- **Task directions**
Scan the data, and whenever a line contains "signal", copy it.

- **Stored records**
- Opening Delimiter -

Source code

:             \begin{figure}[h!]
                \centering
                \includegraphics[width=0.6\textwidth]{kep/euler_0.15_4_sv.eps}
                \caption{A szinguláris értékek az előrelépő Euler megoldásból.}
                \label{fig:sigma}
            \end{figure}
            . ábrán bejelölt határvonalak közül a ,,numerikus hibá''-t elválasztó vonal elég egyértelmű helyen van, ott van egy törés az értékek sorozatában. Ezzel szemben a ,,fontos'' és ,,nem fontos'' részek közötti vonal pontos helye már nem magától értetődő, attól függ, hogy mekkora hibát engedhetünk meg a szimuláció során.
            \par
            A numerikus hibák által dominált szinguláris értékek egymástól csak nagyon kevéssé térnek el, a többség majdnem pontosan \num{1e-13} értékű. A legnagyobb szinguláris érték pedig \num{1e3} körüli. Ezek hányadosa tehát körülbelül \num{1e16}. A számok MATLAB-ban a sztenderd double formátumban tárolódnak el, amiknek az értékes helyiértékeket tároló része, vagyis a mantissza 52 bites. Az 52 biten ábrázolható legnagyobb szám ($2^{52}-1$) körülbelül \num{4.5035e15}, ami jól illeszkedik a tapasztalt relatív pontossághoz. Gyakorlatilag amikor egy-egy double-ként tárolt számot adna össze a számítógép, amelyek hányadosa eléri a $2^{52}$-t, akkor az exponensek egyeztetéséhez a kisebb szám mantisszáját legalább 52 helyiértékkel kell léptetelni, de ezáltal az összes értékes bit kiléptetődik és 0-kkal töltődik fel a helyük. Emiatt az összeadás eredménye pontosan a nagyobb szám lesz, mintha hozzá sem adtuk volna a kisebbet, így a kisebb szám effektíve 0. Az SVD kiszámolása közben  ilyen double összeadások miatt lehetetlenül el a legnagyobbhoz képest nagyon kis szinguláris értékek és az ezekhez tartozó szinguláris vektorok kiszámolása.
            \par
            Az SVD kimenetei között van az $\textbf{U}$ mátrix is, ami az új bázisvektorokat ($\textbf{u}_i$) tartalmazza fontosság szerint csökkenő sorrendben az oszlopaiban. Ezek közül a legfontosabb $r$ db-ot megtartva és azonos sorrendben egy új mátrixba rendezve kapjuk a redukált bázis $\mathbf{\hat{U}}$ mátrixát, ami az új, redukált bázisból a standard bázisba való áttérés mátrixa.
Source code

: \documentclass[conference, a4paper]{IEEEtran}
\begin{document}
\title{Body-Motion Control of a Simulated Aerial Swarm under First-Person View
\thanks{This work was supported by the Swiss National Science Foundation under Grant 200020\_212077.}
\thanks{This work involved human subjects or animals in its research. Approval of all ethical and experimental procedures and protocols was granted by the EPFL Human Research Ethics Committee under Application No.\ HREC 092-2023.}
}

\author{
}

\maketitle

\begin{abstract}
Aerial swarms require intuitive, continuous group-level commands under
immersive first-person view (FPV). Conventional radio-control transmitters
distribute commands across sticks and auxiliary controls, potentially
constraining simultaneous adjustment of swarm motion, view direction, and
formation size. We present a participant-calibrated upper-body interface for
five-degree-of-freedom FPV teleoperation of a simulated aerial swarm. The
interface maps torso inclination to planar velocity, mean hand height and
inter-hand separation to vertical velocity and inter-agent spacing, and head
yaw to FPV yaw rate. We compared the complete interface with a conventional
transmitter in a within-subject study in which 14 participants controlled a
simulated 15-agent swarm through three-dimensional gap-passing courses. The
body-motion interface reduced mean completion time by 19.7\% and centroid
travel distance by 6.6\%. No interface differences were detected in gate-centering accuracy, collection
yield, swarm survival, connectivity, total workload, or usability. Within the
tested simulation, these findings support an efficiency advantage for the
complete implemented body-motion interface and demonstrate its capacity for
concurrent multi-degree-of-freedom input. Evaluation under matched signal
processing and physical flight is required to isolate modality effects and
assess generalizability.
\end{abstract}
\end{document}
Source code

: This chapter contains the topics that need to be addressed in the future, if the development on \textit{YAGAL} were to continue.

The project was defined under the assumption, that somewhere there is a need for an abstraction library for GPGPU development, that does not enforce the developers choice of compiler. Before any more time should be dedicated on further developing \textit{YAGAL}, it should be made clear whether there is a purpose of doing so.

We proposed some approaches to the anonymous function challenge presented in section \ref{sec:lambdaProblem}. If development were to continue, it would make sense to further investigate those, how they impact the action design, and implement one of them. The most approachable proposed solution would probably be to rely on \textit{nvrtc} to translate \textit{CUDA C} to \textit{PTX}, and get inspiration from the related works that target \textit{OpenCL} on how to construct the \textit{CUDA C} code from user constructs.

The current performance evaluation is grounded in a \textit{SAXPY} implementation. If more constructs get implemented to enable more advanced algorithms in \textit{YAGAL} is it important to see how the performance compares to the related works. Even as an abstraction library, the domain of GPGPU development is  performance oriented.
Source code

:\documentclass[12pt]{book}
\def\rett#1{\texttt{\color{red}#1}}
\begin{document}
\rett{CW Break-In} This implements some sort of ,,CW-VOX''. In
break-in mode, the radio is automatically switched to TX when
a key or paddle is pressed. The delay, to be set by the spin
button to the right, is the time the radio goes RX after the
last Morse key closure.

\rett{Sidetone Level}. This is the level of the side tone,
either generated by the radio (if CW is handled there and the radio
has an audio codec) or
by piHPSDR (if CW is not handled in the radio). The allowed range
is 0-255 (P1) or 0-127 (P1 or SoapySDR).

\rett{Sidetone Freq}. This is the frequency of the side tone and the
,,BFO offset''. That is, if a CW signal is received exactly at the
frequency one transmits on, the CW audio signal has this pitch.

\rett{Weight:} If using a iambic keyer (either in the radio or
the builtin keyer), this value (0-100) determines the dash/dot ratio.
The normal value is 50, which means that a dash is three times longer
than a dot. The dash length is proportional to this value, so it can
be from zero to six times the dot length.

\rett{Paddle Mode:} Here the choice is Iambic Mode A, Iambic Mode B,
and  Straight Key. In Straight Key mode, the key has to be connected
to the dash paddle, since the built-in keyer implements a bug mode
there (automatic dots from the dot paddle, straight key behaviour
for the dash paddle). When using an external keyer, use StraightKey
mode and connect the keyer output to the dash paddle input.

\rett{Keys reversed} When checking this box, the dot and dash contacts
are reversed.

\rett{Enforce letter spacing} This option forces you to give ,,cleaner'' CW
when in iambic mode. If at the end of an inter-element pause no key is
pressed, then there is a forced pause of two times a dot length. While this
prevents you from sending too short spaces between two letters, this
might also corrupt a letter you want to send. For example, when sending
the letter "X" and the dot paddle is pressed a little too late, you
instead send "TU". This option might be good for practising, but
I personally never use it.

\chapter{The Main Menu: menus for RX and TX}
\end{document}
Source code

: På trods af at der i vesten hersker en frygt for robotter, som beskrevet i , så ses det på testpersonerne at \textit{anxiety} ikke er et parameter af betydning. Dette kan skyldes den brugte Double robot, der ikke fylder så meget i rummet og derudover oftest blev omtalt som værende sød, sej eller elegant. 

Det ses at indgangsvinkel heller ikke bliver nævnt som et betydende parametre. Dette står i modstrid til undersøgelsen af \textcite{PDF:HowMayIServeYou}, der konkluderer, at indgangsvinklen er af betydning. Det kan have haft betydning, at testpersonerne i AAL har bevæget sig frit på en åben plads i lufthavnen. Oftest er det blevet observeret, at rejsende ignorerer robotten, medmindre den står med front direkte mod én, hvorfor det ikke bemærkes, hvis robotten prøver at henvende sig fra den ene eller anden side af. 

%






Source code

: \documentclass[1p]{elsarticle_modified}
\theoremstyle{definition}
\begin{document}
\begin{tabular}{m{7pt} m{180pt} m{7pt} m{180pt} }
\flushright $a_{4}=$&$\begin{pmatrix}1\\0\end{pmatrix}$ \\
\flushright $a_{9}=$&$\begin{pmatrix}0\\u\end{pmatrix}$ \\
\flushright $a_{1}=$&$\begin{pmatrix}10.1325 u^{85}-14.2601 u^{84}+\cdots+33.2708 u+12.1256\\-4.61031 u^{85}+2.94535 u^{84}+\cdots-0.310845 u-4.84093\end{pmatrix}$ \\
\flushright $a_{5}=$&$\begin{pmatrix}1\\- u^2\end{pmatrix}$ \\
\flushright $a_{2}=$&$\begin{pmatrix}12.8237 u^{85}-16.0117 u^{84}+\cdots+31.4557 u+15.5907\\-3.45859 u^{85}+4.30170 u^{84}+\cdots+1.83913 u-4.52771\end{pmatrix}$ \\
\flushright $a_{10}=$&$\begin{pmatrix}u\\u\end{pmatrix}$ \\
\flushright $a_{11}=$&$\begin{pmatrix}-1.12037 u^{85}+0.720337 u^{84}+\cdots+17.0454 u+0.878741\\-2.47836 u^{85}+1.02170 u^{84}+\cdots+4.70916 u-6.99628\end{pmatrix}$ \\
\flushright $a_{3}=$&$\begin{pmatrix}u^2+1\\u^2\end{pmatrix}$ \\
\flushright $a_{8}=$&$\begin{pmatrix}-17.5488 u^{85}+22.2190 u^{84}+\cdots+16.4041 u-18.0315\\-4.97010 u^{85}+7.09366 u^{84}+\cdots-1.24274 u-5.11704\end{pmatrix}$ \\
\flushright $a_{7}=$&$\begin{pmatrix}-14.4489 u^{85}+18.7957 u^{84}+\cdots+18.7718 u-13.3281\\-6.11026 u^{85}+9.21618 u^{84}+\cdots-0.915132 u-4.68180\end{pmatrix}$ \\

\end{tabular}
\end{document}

- Closing Delimiter -

- **Output of the task**
concurrent multi-degree-of-freedom input. Evaluation under matched signal
,,BFO offset''. That is, if a CW signal is received exactly at the
frequency one transmits on, the CW audio signal has this pitch.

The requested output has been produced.